Delayed Gratification
Posted: September 21, 2011 Filed under: Invest, Learn Leave a comment »To test the theory of a person’s ability to delay gratification, the Stanford Marshmallow Experiment (1972), conducted by Prof. Walter Mischel, at Stanford University, California, studied a group of four-year-old children, each of whom was given one marshmallow, but promised two on condition that he or she wait twenty minutes, before eating the first marshmallow. Some children were able to wait the twenty minutes, and some were unable to wait. Furthermore, the university researchers then studied the developmental progress of each participant child into adolescence, and reported that children able to delay gratification (wait) were psychologically better adjusted, more dependable persons, and, as high school students, scored significantly greater grades in the collegiate SAT exam. – SOURCE: Wikipedia
I wonder how a child might benefit if we replaced the marshmallow with a stock position and required a waiting period of forty years before they sold it.
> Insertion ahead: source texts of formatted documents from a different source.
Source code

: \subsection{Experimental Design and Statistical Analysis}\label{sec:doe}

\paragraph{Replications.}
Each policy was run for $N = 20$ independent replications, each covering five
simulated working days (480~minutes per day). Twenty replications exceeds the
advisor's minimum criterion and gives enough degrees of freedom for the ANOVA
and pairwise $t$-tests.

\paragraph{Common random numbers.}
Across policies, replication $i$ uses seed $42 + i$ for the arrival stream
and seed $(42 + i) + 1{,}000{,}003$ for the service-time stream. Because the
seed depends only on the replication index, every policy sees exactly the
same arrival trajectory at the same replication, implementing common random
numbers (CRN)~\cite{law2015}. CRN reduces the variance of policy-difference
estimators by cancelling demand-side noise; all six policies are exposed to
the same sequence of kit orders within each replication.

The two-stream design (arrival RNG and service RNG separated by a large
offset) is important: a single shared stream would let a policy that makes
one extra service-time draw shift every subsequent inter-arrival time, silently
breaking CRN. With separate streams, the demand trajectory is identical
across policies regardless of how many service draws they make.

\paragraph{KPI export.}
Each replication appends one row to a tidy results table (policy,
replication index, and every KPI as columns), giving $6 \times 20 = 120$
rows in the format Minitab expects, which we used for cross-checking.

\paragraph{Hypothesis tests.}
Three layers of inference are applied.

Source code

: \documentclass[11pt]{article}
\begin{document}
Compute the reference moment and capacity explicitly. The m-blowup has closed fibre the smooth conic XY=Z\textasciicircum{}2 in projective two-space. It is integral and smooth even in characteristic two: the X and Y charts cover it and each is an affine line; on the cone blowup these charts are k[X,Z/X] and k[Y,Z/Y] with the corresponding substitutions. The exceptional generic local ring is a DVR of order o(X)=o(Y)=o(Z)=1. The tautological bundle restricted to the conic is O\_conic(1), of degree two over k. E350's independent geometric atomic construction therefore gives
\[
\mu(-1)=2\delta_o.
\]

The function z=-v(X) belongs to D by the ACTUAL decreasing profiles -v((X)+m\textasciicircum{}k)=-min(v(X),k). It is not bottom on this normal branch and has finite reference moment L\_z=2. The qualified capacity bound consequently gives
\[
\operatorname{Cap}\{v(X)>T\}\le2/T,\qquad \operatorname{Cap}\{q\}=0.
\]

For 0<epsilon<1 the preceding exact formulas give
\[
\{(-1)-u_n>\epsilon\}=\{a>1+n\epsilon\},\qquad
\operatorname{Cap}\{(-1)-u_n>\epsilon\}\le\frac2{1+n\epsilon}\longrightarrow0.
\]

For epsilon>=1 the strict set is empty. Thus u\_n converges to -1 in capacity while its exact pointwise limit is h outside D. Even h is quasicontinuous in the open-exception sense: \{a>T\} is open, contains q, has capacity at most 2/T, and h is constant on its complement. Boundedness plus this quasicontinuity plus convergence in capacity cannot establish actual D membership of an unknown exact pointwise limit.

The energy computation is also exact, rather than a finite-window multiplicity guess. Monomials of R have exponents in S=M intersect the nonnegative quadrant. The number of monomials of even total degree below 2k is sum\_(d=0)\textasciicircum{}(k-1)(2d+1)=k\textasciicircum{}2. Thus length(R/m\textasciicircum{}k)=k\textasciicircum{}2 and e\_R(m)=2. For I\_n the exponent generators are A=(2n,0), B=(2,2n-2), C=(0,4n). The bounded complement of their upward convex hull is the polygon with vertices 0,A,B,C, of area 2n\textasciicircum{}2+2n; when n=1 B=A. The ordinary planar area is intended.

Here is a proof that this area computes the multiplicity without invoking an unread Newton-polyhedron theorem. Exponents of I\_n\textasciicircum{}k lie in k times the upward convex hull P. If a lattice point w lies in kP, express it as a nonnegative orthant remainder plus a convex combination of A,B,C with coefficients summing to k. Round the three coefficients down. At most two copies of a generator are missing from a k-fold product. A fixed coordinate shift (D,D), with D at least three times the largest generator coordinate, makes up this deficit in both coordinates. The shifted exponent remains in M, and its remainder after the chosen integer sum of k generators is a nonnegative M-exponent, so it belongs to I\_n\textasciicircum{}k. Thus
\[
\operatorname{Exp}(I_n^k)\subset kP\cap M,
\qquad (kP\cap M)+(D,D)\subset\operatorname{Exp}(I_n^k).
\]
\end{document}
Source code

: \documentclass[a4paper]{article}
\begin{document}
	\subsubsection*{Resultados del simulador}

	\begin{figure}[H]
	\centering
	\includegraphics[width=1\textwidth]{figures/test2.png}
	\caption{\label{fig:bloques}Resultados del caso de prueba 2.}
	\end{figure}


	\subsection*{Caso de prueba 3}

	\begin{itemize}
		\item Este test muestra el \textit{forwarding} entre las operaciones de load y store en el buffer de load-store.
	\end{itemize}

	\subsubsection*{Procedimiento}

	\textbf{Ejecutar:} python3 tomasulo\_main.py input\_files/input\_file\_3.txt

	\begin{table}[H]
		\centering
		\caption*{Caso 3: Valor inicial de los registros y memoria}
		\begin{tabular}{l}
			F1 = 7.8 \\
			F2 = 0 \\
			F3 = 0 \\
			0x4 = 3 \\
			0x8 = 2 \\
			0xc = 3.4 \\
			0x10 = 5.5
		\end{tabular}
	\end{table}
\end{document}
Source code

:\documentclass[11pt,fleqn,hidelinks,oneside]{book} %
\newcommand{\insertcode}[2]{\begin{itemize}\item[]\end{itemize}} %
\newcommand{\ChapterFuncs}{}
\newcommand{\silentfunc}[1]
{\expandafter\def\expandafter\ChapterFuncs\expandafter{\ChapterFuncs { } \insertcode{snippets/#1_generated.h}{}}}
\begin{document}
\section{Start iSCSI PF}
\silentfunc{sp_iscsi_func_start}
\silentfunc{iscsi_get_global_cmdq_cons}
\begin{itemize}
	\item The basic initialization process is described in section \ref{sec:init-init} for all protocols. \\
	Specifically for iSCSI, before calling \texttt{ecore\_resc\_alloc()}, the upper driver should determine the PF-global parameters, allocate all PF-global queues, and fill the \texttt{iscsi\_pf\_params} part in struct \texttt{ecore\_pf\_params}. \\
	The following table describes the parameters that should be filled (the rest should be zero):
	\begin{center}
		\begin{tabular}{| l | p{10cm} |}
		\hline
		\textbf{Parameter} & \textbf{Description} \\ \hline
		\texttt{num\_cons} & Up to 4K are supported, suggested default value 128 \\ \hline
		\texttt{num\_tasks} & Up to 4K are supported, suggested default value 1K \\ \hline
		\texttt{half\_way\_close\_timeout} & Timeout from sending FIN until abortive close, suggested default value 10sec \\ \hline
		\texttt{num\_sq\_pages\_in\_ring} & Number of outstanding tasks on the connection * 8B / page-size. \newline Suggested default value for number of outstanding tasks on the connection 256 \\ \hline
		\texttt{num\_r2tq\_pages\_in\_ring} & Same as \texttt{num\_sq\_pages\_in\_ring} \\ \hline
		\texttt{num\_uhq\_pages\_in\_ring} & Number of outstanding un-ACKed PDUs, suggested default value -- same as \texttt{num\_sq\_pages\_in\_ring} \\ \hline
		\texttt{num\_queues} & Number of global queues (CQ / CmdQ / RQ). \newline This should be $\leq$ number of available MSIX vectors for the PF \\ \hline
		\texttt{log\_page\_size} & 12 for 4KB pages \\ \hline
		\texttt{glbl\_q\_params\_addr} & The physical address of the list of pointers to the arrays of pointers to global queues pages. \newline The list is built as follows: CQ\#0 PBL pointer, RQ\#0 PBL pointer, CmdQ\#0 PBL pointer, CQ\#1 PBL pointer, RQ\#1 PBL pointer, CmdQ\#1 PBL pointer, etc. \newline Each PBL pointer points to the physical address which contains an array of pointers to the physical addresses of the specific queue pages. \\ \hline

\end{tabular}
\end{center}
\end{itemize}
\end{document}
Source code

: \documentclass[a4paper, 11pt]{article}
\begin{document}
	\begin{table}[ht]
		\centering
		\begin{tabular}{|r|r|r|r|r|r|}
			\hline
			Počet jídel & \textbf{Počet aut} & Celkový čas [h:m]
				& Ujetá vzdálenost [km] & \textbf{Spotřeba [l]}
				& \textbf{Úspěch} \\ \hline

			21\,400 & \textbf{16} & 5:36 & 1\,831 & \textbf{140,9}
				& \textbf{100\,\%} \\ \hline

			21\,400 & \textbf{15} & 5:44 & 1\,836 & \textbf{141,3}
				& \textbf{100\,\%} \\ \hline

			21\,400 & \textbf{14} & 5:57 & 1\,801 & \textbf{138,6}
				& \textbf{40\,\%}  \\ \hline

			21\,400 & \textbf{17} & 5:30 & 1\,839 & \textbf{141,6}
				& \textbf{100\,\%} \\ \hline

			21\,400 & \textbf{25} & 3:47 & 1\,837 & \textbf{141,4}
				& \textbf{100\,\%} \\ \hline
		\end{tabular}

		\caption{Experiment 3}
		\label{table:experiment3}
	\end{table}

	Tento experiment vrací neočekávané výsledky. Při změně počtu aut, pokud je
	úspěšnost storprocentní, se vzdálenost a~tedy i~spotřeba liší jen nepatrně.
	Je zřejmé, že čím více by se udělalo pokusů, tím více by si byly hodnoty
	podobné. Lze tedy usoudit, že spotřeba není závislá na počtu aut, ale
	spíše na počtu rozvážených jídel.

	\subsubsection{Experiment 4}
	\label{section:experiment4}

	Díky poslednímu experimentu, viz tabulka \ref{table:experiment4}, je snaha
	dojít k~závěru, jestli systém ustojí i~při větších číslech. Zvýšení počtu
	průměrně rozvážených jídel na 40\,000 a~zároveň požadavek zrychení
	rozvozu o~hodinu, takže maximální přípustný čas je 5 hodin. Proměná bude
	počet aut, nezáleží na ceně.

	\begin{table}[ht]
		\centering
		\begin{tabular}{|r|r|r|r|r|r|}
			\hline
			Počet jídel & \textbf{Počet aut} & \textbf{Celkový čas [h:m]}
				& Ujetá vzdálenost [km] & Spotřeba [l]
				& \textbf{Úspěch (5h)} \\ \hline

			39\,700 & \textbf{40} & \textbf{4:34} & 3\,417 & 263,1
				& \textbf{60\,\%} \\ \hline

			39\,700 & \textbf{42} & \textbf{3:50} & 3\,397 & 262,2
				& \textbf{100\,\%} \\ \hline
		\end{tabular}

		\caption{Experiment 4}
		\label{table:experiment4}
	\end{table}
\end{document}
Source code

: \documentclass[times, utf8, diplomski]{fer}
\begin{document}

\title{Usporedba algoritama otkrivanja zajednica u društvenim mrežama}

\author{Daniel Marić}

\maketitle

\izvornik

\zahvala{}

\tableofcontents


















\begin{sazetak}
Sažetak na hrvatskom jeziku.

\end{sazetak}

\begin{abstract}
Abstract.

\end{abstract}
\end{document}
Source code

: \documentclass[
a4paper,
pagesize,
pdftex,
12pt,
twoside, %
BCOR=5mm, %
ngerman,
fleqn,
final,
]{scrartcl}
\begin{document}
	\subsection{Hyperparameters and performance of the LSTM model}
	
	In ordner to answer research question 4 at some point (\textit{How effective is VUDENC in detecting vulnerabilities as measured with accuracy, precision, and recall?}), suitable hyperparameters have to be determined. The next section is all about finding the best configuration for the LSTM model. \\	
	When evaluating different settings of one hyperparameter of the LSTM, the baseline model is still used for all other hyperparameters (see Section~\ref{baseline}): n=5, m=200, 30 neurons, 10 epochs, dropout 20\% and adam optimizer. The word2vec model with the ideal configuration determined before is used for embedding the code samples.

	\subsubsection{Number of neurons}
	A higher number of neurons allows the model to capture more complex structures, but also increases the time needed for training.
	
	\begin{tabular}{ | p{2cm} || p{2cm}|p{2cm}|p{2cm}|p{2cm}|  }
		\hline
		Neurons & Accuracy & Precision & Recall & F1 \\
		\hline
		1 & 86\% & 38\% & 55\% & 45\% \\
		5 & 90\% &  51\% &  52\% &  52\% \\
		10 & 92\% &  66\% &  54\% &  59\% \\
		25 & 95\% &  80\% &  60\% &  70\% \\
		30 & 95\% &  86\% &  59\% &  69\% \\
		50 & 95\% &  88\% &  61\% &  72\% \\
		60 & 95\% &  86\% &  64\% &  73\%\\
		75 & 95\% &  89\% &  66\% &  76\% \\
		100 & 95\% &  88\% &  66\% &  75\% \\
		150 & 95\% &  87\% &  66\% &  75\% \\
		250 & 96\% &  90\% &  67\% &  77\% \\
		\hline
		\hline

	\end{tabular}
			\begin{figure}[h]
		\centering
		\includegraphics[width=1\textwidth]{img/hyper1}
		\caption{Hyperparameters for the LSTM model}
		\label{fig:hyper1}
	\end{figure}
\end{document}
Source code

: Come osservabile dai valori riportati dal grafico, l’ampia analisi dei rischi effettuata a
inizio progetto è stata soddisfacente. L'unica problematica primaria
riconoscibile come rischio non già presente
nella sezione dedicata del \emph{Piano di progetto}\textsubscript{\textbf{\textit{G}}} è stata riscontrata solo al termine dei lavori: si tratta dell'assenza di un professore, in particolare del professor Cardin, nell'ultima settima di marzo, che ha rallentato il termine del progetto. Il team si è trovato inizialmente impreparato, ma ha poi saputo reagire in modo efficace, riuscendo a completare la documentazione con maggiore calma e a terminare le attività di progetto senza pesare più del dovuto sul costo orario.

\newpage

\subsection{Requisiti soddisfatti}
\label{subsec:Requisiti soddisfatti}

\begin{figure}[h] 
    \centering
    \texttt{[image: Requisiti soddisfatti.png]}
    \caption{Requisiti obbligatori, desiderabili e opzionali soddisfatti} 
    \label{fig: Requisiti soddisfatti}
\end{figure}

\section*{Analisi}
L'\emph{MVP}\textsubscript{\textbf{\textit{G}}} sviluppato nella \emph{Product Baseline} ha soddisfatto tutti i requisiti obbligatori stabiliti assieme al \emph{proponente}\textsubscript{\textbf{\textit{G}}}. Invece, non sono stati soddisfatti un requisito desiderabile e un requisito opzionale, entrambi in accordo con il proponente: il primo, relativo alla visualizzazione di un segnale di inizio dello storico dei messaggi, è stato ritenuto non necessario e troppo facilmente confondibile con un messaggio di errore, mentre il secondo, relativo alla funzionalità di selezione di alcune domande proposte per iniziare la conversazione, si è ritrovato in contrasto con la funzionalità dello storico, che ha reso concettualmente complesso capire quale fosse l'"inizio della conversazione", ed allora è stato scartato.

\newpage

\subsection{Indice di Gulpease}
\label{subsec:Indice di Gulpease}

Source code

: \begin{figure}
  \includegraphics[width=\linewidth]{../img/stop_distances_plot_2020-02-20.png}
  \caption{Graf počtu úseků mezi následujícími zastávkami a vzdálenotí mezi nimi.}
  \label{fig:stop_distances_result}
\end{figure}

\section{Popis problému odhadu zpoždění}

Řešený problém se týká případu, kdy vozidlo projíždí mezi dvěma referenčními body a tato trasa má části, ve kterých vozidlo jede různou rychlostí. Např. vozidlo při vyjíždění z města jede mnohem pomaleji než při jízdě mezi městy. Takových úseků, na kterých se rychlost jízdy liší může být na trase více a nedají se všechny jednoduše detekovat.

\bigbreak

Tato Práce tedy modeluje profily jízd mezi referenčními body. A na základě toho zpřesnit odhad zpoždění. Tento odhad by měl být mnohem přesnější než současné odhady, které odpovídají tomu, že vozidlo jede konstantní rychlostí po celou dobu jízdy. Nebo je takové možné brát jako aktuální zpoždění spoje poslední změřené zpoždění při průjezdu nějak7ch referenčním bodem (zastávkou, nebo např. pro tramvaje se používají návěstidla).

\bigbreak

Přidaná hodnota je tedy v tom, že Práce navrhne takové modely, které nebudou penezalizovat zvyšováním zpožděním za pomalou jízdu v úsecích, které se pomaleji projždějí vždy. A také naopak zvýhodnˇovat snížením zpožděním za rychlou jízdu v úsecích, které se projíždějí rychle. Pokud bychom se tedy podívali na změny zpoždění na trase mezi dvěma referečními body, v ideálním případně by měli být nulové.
Of course, with market risk inherent, we could not live on the promise that the share quantity would double by simply waiting forty years. Maybe it would triple, quadruple, or grow exponentially, as many have. Or, maybe it would go to zero like Enron, WorldCom, Lehman Brothers, Adelphia, Pets.com, and several others have.
But does risk really matter to those who exercise delayed gratification? The critical element of the marshmallow experiment had nothing to do with the first marshmallow, and not as much as you may think it had to do with the second marshmallow. It had everything to do with the discipline process of waiting for those twenty minutes in between. The kids who showed restraint were better adjusted, more dependable and scored better on exams later in life. Conversely, the kids who ate the first marshmallow experienced greater struggles later in life because they couldn’t wait to realize the benefits of waiting.
Translate marshmallows to savings goals or stock ownership, and you would likely realize the same results. Kids who can save money regularly to meet short-term goals or hold onto stock positions without selling for long periods of time will likely be better adjusted, more dependable and smarter than those who can’t. They will also be financially independent while the others will struggle to make ends meet when it counts later in life.